Refuge for Grace's health only came after her husband's death from an AIDS-related illness in 2000. She retested to confirm her status two months after his death.
Her husband left her a flooded home, debts and a life-threatening illness. Now she had to juggle single motherhood and unemployment without any professional skills. She struggled to find work and provide for her children
A dearth of time, money and emotional support kept Grace from seeking ARV treatment for eleven more years.
Although the HIV epidemic first wracked Uganda in the 1980s, the country lacked resources for abused women until 2008. Without communal support, Grace was left to face her husband's abuse and her diagnosis alone.

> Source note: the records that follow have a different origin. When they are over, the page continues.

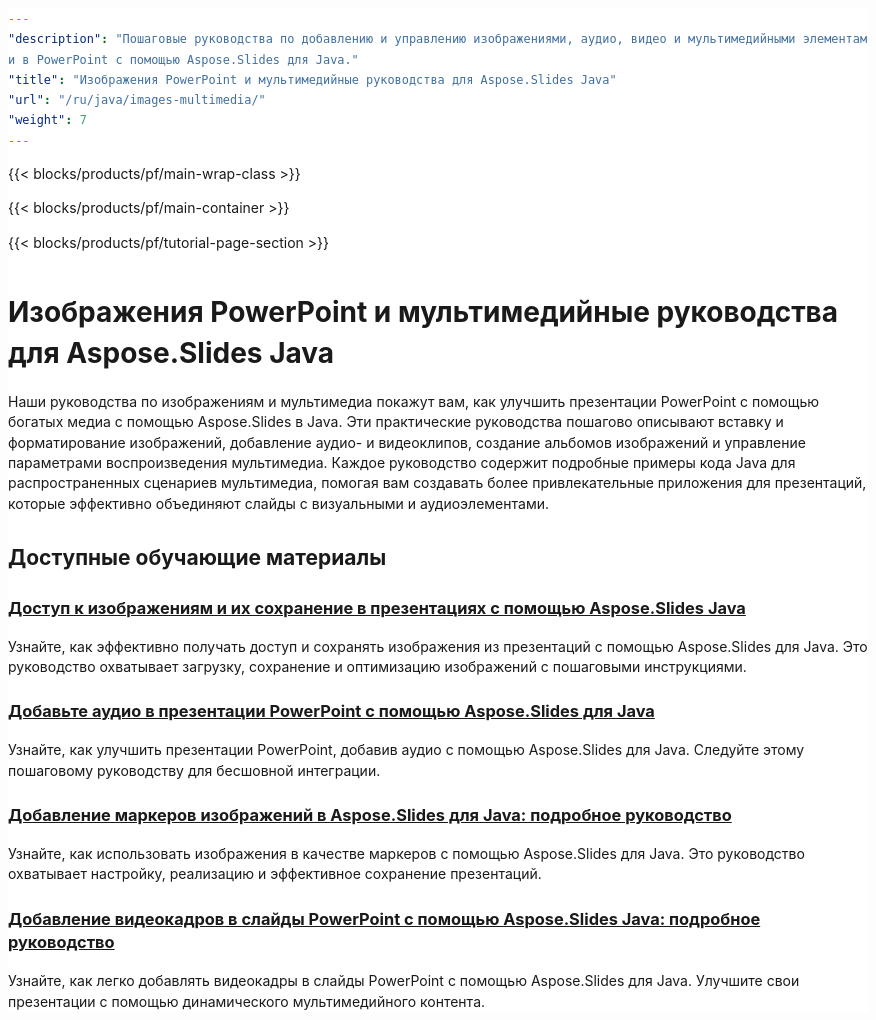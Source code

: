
 ```yaml
---
"description": "Пошаговые руководства по добавлению и управлению изображениями, аудио, видео и мультимедийными элементами в PowerPoint с помощью Aspose.Slides для Java."
"title": "Изображения PowerPoint и мультимедийные руководства для Aspose.Slides Java"
"url": "/ru/java/images-multimedia/"
"weight": 7
---
```


{{< blocks/products/pf/main-wrap-class >}}

{{< blocks/products/pf/main-container >}}

{{< blocks/products/pf/tutorial-page-section >}}
# Изображения PowerPoint и мультимедийные руководства для Aspose.Slides Java

Наши руководства по изображениям и мультимедиа покажут вам, как улучшить презентации PowerPoint с помощью богатых медиа с помощью Aspose.Slides в Java. Эти практические руководства пошагово описывают вставку и форматирование изображений, добавление аудио- и видеоклипов, создание альбомов изображений и управление параметрами воспроизведения мультимедиа. Каждое руководство содержит подробные примеры кода Java для распространенных сценариев мультимедиа, помогая вам создавать более привлекательные приложения для презентаций, которые эффективно объединяют слайды с визуальными и аудиоэлементами.

## Доступные обучающие материалы

### [Доступ к изображениям и их сохранение в презентациях с помощью Aspose.Slides Java](./access-save-images-aspose-slides-java/)
Узнайте, как эффективно получать доступ и сохранять изображения из презентаций с помощью Aspose.Slides для Java. Это руководство охватывает загрузку, сохранение и оптимизацию изображений с пошаговыми инструкциями.

### [Добавьте аудио в презентации PowerPoint с помощью Aspose.Slides для Java](./add-audio-powerpoint-aspose-slides-java/)
Узнайте, как улучшить презентации PowerPoint, добавив аудио с помощью Aspose.Slides для Java. Следуйте этому пошаговому руководству для бесшовной интеграции.

### [Добавление маркеров изображений в Aspose.Slides для Java: подробное руководство](./aspose-slides-java-image-bullet-points/)
Узнайте, как использовать изображения в качестве маркеров с помощью Aspose.Slides для Java. Это руководство охватывает настройку, реализацию и эффективное сохранение презентаций.

### [Добавление видеокадров в слайды PowerPoint с помощью Aspose.Slides Java: подробное руководство](./aspose-slides-java-video-frames-ppt/)
Узнайте, как легко добавлять видеокадры в слайды PowerPoint с помощью Aspose.Slides для Java. Улучшите свои презентации с помощью динамического мультимедийного контента.
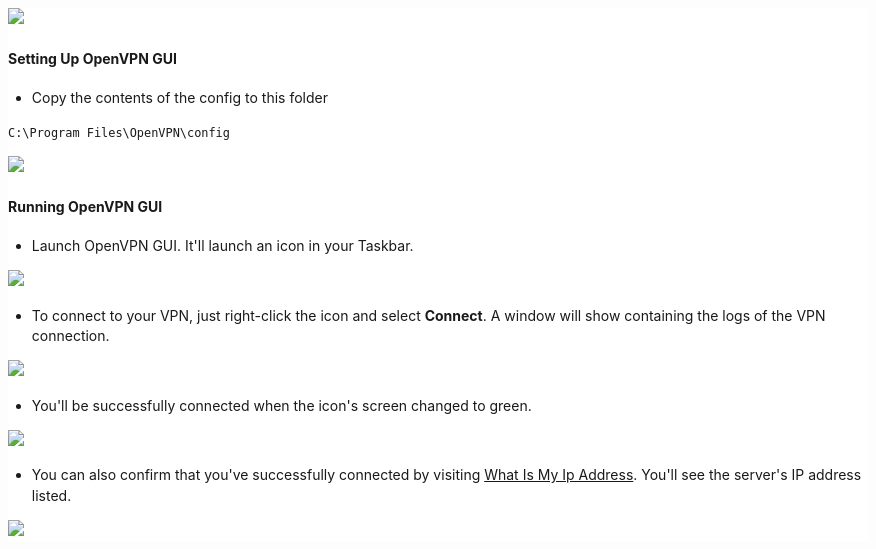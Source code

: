 ![](https://docs.usbx.me/uploads/images/gallery/2020-05/image-1590596209676.png)

#### Setting Up OpenVPN GUI

* Copy the contents of the config to this folder

`C:\Program Files\OpenVPN\config`

![](https://docs.usbx.me/uploads/images/gallery/2020-05/image-1590686342974.png)

#### Running OpenVPN GUI

* Launch OpenVPN GUI. It'll launch an icon in your Taskbar.

![](https://docs.usbx.me/uploads/images/gallery/2020-05/image-1590686618150.png)

* To connect to your VPN, just right-click the icon and select **Connect**. A window will show containing the logs of the VPN connection.

![](https://docs.usbx.me/uploads/images/gallery/2020-05/image-1590686702740.png)

* You'll be successfully connected when the icon's screen changed to green.

![](https://docs.usbx.me/uploads/images/gallery/2020-05/image-1590686823583.png)

* You can also confirm that you've successfully connected by visiting [What Is My Ip Address](https://whatismyipaddress.com/). You'll see the server's IP address listed.

![](https://docs.usbx.me/uploads/images/gallery/2020-05/image-1590686968356.png)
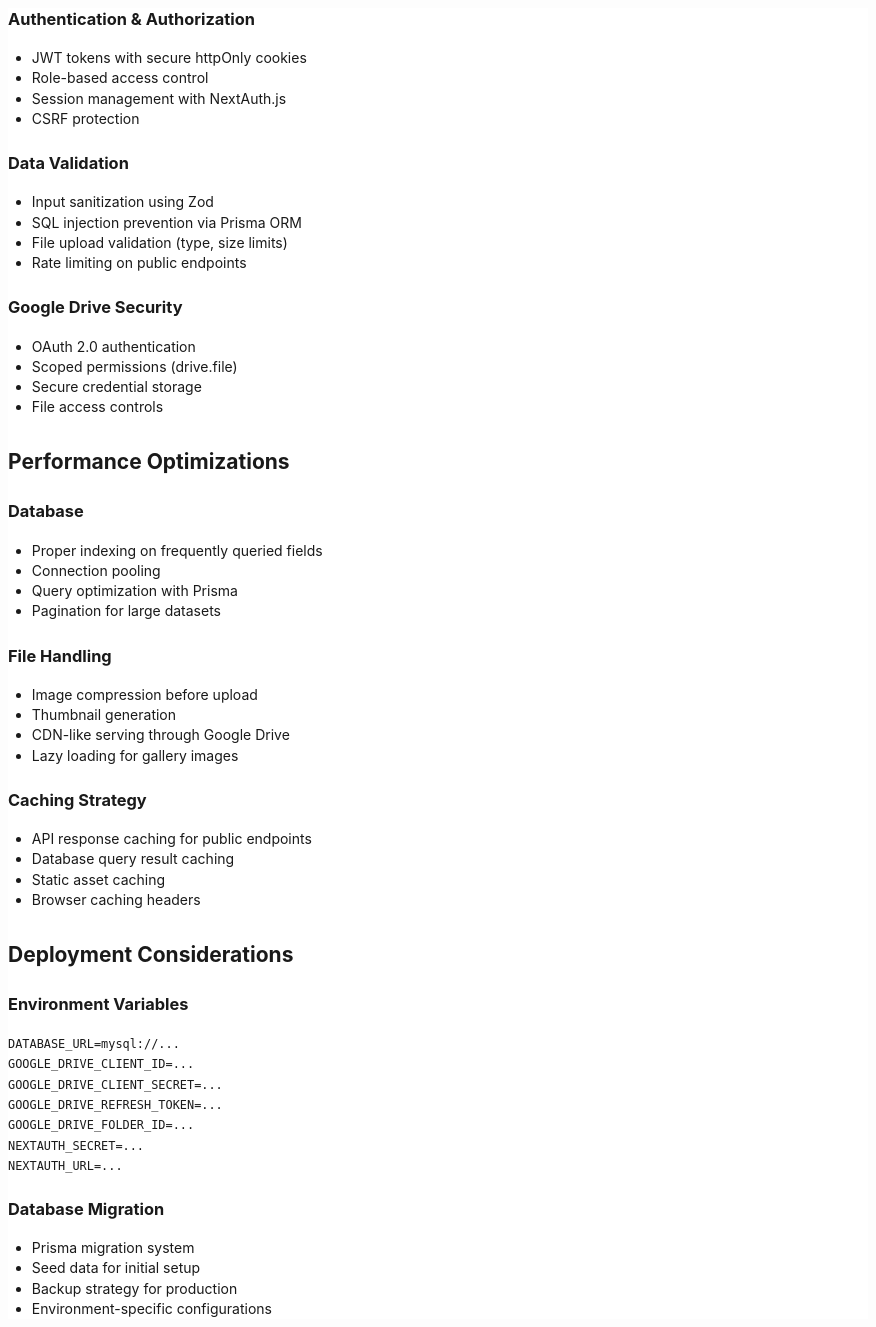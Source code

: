### Authentication & Authorization

- JWT tokens with secure httpOnly cookies
- Role-based access control
- Session management with NextAuth.js
- CSRF protection

### Data Validation

- Input sanitization using Zod
- SQL injection prevention via Prisma ORM
- File upload validation (type, size limits)
- Rate limiting on public endpoints

### Google Drive Security

- OAuth 2.0 authentication
- Scoped permissions (drive.file)
- Secure credential storage
- File access controls

## Performance Optimizations

### Database

- Proper indexing on frequently queried fields
- Connection pooling
- Query optimization with Prisma
- Pagination for large datasets

### File Handling

- Image compression before upload
- Thumbnail generation
- CDN-like serving through Google Drive
- Lazy loading for gallery images

### Caching Strategy

- API response caching for public endpoints
- Database query result caching
- Static asset caching
- Browser caching headers

## Deployment Considerations

### Environment Variables

```
DATABASE_URL=mysql://...
GOOGLE_DRIVE_CLIENT_ID=...
GOOGLE_DRIVE_CLIENT_SECRET=...
GOOGLE_DRIVE_REFRESH_TOKEN=...
GOOGLE_DRIVE_FOLDER_ID=...
NEXTAUTH_SECRET=...
NEXTAUTH_URL=...
```

### Database Migration

- Prisma migration system
- Seed data for initial setup
- Backup strategy for production
- Environment-specific configurations
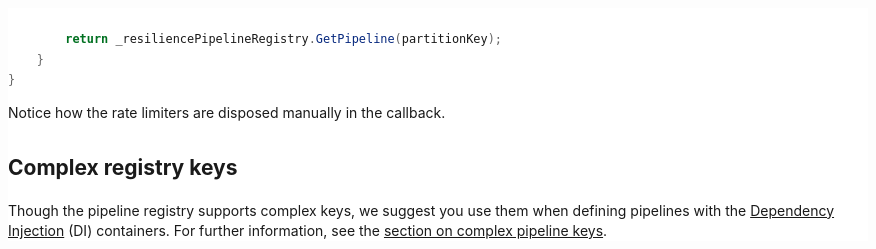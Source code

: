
 ```cs

        return _resiliencePipelineRegistry.GetPipeline(partitionKey);
    }
}
```


Notice how the rate limiters are disposed manually in the callback.

## Complex registry keys

Though the pipeline registry supports complex keys, we suggest you use them when defining pipelines with the [Dependency Injection](../advanced/dependency-injection.md) (DI) containers. For further information, see the [section on complex pipeline keys](../advanced/dependency-injection.md#complex-pipeline-keys).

In 2008, ActionAid launched three pilot shelters for victims of gender-based violence. The first opened in Kampala in 2012. Today there are only 13 shelters operating nationwide.
The shelters' capacities pale in comparison to the estimated number of women in abusive relationships. But a culture of submission and a lack of awareness about the shelters keep women from seeking care. On June 7, Kampala's shelter housed only three women.
"Some people don't know their rights. Some know but don't know where to go. We try to sensitise them about what power they have, what legal rights they have and where they can go," Irene Ahimbisibwe, counsellor at the Action Aid Women Protection Centre, said.
The ActionAid shelters and SASA! work to break down cultural gender norms that subject women to abusive behaviour.
"There are some women who still have that belief that, for example, if her husband doesn't beat her, it means that the husband doesn't love her. So they also think that men should beat them," Namanya said.
SASA!'s prevention programmes and the limited shelter network offer little support to victims of abuse like Grace who have already contracted HIV.
After her husband's death, Grace was initially furious that he had given her HIV. Eleven years after his death, Grace turned to counsellors at The Aids Support Organisation (TASO).
TASO provided food and other basic necessities, affording Grace more time to focus on treatment and her ARVs. Slowly, she regained control of her health.
Despite the obstacles of widowhood, HIV, poverty and gender inequality, Grace is proud of the control she has claimed in her life.
She hasn't missed an ARV pill since starting treatment in 2011, works with a local NGO helping other widows from Aids find work and feels confident of her ability to negotiate safe sex.
"I'm not going back," Grace said. "Today I look forward."
* Name changed to protect victim's identity.